Lo so, ogni tanto mi succede, mi scappa il titolo provocatorio. Sarà carattere.
Vabbè, in ogni caso, sei pronto? Oggi alziamo l’asticella…
PREMESSA
“Gestione del Cambiamento” (o Change Management, pare faccia molto figo dire così) è uno dei mantra del momento, una bandiera sventolata da manager, consulenti, responsabili delle risorse umane (“risorse umane” non si può più sentire!), politici, amministratori ecc.
Quello che non riesco a sopportare è la dabbenaggine di molti fra coloro che se ne dichiarano portatori o sostenitori o esperti conoscitori: sto ancora aspettando che qualcuno mi spieghi come sia possibile intavolare questo argomento senza mai coinvolgere le dinamiche sistemiche, quelle che si innescano quando, a un sistema, viene apportata (o si cerca di apportare) una modifica.
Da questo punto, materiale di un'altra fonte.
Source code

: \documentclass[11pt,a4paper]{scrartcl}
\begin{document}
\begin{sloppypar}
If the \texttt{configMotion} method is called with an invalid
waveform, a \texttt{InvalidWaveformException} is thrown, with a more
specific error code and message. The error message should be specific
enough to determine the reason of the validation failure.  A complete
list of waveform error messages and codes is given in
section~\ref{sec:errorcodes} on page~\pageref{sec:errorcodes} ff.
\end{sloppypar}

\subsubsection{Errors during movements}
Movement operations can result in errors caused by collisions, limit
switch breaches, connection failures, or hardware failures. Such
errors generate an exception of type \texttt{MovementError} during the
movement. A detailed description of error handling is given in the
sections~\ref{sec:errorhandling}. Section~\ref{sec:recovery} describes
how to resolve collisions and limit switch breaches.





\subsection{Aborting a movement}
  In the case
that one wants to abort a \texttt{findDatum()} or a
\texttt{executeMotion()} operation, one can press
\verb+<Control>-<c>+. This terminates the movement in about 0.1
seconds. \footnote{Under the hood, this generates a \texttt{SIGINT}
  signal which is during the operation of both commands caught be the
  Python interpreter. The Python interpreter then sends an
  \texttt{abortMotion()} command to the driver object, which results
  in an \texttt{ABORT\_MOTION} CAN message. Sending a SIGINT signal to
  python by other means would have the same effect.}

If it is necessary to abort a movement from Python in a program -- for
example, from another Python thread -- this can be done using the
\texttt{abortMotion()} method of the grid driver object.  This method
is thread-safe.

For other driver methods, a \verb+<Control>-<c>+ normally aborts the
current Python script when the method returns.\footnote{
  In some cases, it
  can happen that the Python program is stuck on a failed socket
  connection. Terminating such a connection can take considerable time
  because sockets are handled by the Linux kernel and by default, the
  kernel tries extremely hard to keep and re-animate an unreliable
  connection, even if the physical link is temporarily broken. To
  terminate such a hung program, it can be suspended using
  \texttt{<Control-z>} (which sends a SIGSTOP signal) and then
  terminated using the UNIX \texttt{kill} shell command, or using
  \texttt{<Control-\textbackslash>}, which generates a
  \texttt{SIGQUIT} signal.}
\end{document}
In compenso si vedono modelli di un’astrusità così sterile da essere… sconsolanti.
Oltre a millantare una competenza che, con tutta evidenza, non si possiede, si getta a mare anche la straordinaria opportunità che le leggi dei sistemi ci offrono di innescare cambiamenti equilibrati, controllati, a basso costo ed ecologici (il significato di “ecologico” in ambito organizzativo lo hai visto la volta scorsa).
Per chiarire cosa intendo voglio proporti un assaggio di orientamento sistemico nell’interpretazione della realtà e nell’interazione con essa iniziando con il caso di un cambiamento desiderato (causato), quindi non subìto.
IL CASO
La direzione IT di un’azienda decide che è arrivato il momento di sostituire un vecchio software con uno di nuova generazione.
Quanto vedrai è un esempio di ‘struttura di un problema’ le cui logiche di base sono replicate e ravvisabili in molti altri contesti. Per lo stesso motivo, non sarà importante specificare a quale software in particolare alludiamo perché la dinamica non cambia: puoi liberamente pensare che sia una soluzione di mailing, di messaggistica interna, di reporting, di ticket per help desk, di CRM o altro.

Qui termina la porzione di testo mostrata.